You must also run a notice of your intention to do business under your Fictitious Business Name for four consecutive weeks in a local newspaper in San Diego City, County or an unincorporated city of San Diego County. You’ll have to pay an advertising fee that varies, depending on the newspaper. The cost for filing is $26 for the first owner or partner and an additional $5 for each other owner of the business. The registration is good for three years.
Getting a Liquor License in San Diego County
Getting a liquor license in San Diego can be a complex process because the rules can be confusing. It might be best to hire a liquor license agent or broker if your area doesn’t have any state licenses available. State-issued liquor licenses in California are limited to certain quotas by region. If no licenses are available, you can buy a license on the open market, but the price rises dramatically, based on market value.
You can get a Type 41 license - if it’s available from the state - for as little as $650, but that only allows you to sell beer and wine on the premises. I liquor license - Type 47 - allows you to sell beer, wine and liquor on the premises. The cost of a state-issued Type 47 license is $12,000. Either of these licenses might be unavailable through the state for your location. You can contact abc.ca.gov to get further information and additional information about qualifications for liquor license applicants.
The costs of an open-market license can run quite a bit higher.
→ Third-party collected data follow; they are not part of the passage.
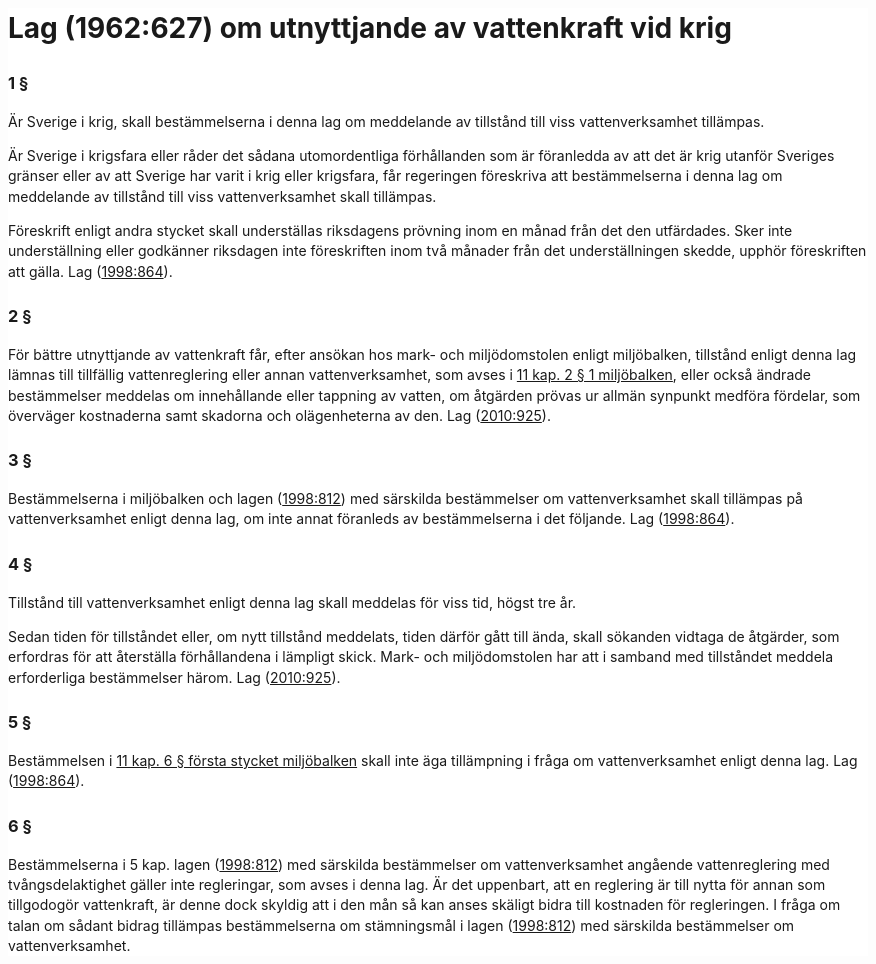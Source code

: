 
# Lag (1962:627) om utnyttjande av vattenkraft vid krig

### 1 §

Är Sverige i krig, skall bestämmelserna i denna lag om meddelande av tillstånd till viss vattenverksamhet tillämpas.

Är Sverige i krigsfara eller råder det sådana utomordentliga förhållanden som är föranledda av att det är krig utanför Sveriges gränser eller av att Sverige har varit i krig eller krigsfara, får regeringen föreskriva att bestämmelserna i denna lag om meddelande av tillstånd till viss vattenverksamhet skall tillämpas.

Föreskrift enligt andra stycket skall underställas riksdagens prövning inom en månad från det den utfärdades. Sker inte underställning eller godkänner riksdagen inte föreskriften inom två månader från det underställningen skedde, upphör föreskriften att gälla. Lag ([1998:864](https://selex.se/eli/sfs/1998/864)).

### 2 §

För bättre utnyttjande av vattenkraft får, efter ansökan hos mark- och miljödomstolen enligt miljöbalken, tillstånd enligt denna lag lämnas till tillfällig vattenreglering eller annan vattenverksamhet, som avses i [11 kap. 2 § 1 miljöbalken](https://selex.se/eli/sfs/1998/808#kap11.2), eller också ändrade bestämmelser meddelas om innehållande eller tappning av vatten, om åtgärden prövas ur allmän synpunkt medföra fördelar, som överväger kostnaderna samt skadorna och olägenheterna av den. Lag ([2010:925](https://selex.se/eli/sfs/2010/925)).

### 3 §

Bestämmelserna i miljöbalken och lagen ([1998:812](https://selex.se/eli/sfs/1998/812)) med särskilda bestämmelser om vattenverksamhet skall tillämpas på vattenverksamhet enligt denna lag, om inte annat föranleds av bestämmelserna i det följande. Lag ([1998:864](https://selex.se/eli/sfs/1998/864)).

### 4 §

Tillstånd till vattenverksamhet enligt denna lag skall meddelas för viss tid, högst tre år.

Sedan tiden för tillståndet eller, om nytt tillstånd meddelats, tiden därför gått till ända, skall sökanden vidtaga de åtgärder, som erfordras för att återställa förhållandena i lämpligt skick. Mark- och miljödomstolen har att i samband med tillståndet meddela erforderliga bestämmelser härom. Lag ([2010:925](https://selex.se/eli/sfs/2010/925)).

### 5 §

Bestämmelsen i [11 kap. 6 § första stycket miljöbalken](https://selex.se/eli/sfs/1998/808#kap11.6) skall inte äga tillämpning i fråga om vattenverksamhet enligt denna lag. Lag ([1998:864](https://selex.se/eli/sfs/1998/864)).

### 6 §

Bestämmelserna i 5 kap. lagen ([1998:812](https://selex.se/eli/sfs/1998/812)) med särskilda bestämmelser om vattenverksamhet angående vattenreglering med tvångsdelaktighet gäller inte regleringar, som avses i denna lag. Är det uppenbart, att en reglering är till nytta för annan som tillgodogör vattenkraft, är denne dock skyldig att i den mån så kan anses skäligt bidra till kostnaden för regleringen. I fråga om talan om sådant bidrag tillämpas bestämmelserna om stämningsmål i lagen ([1998:812](https://selex.se/eli/sfs/1998/812)) med särskilda bestämmelser om vattenverksamhet.
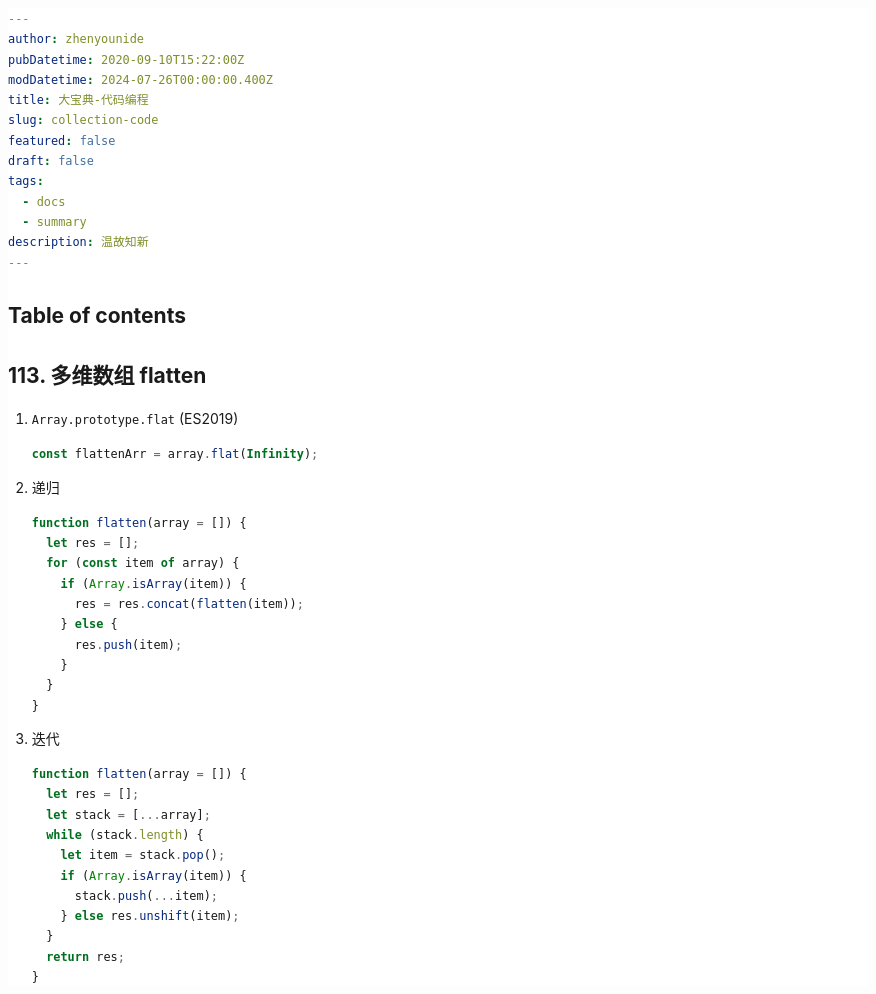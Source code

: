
 ```yaml
---
author: zhenyounide
pubDatetime: 2020-09-10T15:22:00Z
modDatetime: 2024-07-26T00:00:00.400Z
title: 大宝典-代码编程
slug: collection-code
featured: false
draft: false
tags:
  - docs
  - summary
description: 温故知新
---
```


## Table of contents

## 113. 多维数组 flatten

1. `Array.prototype.flat` (ES2019)

   ```js
   const flattenArr = array.flat(Infinity);
   ```

2. 递归

   ```js
   function flatten(array = []) {
     let res = [];
     for (const item of array) {
       if (Array.isArray(item)) {
         res = res.concat(flatten(item));
       } else {
         res.push(item);
       }
     }
   }
   ```

3. 迭代

   ```js
   function flatten(array = []) {
     let res = [];
     let stack = [...array];
     while (stack.length) {
       let item = stack.pop();
       if (Array.isArray(item)) {
         stack.push(...item);
       } else res.unshift(item);
     }
     return res;
   }
   ```
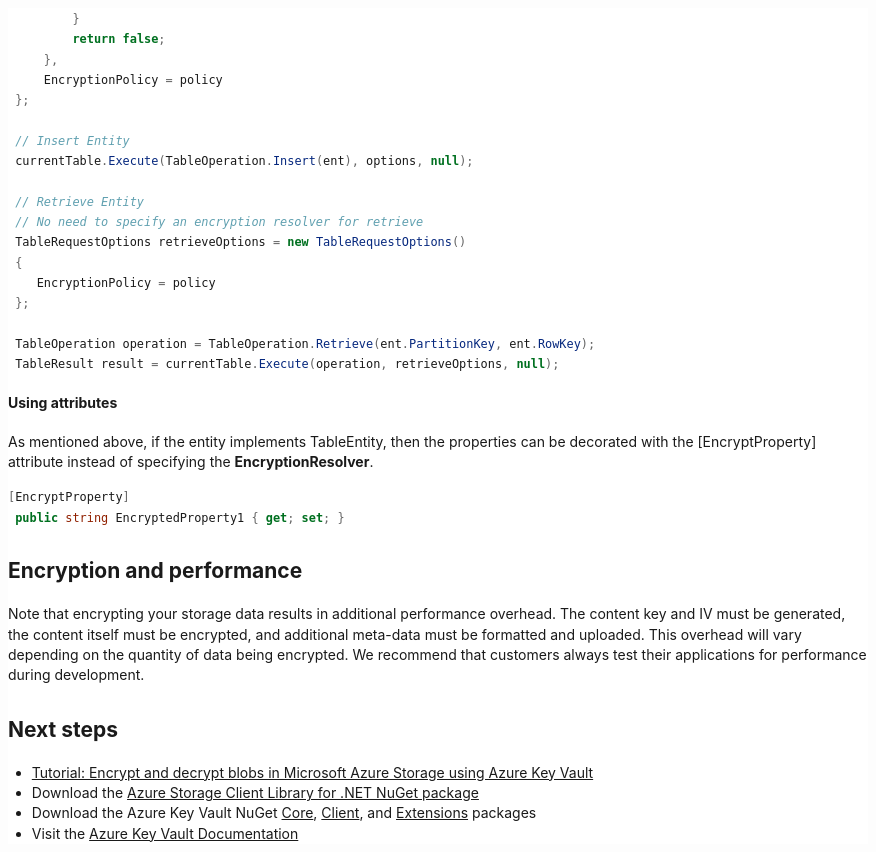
 ```csharp
         }
         return false;
     },
     EncryptionPolicy = policy
 };

 // Insert Entity
 currentTable.Execute(TableOperation.Insert(ent), options, null);

 // Retrieve Entity
 // No need to specify an encryption resolver for retrieve
 TableRequestOptions retrieveOptions = new TableRequestOptions()
 {
    EncryptionPolicy = policy
 };

 TableOperation operation = TableOperation.Retrieve(ent.PartitionKey, ent.RowKey);
 TableResult result = currentTable.Execute(operation, retrieveOptions, null);
```

#### Using attributes
As mentioned above, if the entity implements TableEntity, then the properties can be decorated with the [EncryptProperty] attribute instead of specifying the **EncryptionResolver**.

```csharp
[EncryptProperty]
 public string EncryptedProperty1 { get; set; }
```

## Encryption and performance
Note that encrypting your storage data results in additional performance overhead. The content key and IV must be generated, the content itself must be encrypted, and additional meta-data must be formatted and uploaded. This overhead will vary depending on the quantity of data being encrypted. We recommend that customers always test their applications for performance during development.

## Next steps
* [Tutorial: Encrypt and decrypt blobs in Microsoft Azure Storage using Azure Key Vault](../blobs/storage-encrypt-decrypt-blobs-key-vault.md)
* Download the [Azure Storage Client Library for .NET NuGet package](https://www.nuget.org/packages/WindowsAzure.Storage)
* Download the Azure Key Vault NuGet [Core](https://www.nuget.org/packages/Microsoft.Azure.KeyVault.Core/), [Client](https://www.nuget.org/packages/Microsoft.Azure.KeyVault/), and [Extensions](https://www.nuget.org/packages/Microsoft.Azure.KeyVault.Extensions/) packages  
* Visit the [Azure Key Vault Documentation](../../key-vault/general/overview.md)

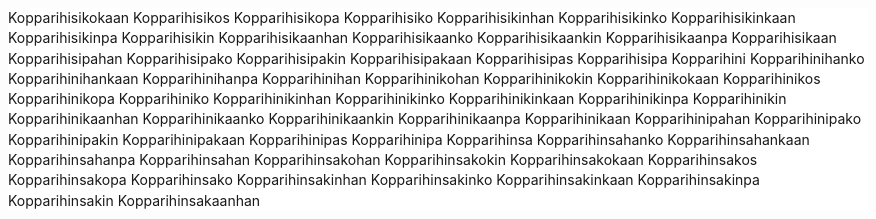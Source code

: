 Kopparihisikokaan
Kopparihisikos
Kopparihisikopa
Kopparihisiko
Kopparihisikinhan
Kopparihisikinko
Kopparihisikinkaan
Kopparihisikinpa
Kopparihisikin
Kopparihisikaanhan
Kopparihisikaanko
Kopparihisikaankin
Kopparihisikaanpa
Kopparihisikaan
Kopparihisipahan
Kopparihisipako
Kopparihisipakin
Kopparihisipakaan
Kopparihisipas
Kopparihisipa
Kopparihini
Kopparihinihanko
Kopparihinihankaan
Kopparihinihanpa
Kopparihinihan
Kopparihinikohan
Kopparihinikokin
Kopparihinikokaan
Kopparihinikos
Kopparihinikopa
Kopparihiniko
Kopparihinikinhan
Kopparihinikinko
Kopparihinikinkaan
Kopparihinikinpa
Kopparihinikin
Kopparihinikaanhan
Kopparihinikaanko
Kopparihinikaankin
Kopparihinikaanpa
Kopparihinikaan
Kopparihinipahan
Kopparihinipako
Kopparihinipakin
Kopparihinipakaan
Kopparihinipas
Kopparihinipa
Kopparihinsa
Kopparihinsahanko
Kopparihinsahankaan
Kopparihinsahanpa
Kopparihinsahan
Kopparihinsakohan
Kopparihinsakokin
Kopparihinsakokaan
Kopparihinsakos
Kopparihinsakopa
Kopparihinsako
Kopparihinsakinhan
Kopparihinsakinko
Kopparihinsakinkaan
Kopparihinsakinpa
Kopparihinsakin
Kopparihinsakaanhan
For example, a full liquor license that allows the sale of all beverages on and off the premises can run as high as $400,000 on the open market. If you’re on a tight budget, you might settle for a beer and wine license until you begin earning a profit to cover some of your initial startup expenses.
Licenses for Your Restaurant that Can Wait
San Diego offers a thriving culinary scene for restaurants, bars and food trucks. Some entrepreneurs try to do too much too soon, instead of building their business gradually. You probably don’t need to get a music license, liquor license, live entertainment license or an outdoor seating license. However, you might want to consider outdoor seating in San Diego because it dramatically increases your seating capacity in what is generally considered the best climate in the United States.
You can also do well in San Diego by sticking to healthy foods and beverages because San Diego is considered America’s healthiest city. Regardless of your plans, it makes sense to start with the minimum licensing necessary to start earning a profit. Once your business builds a customer base, you can consider adding other features that require additional licenses.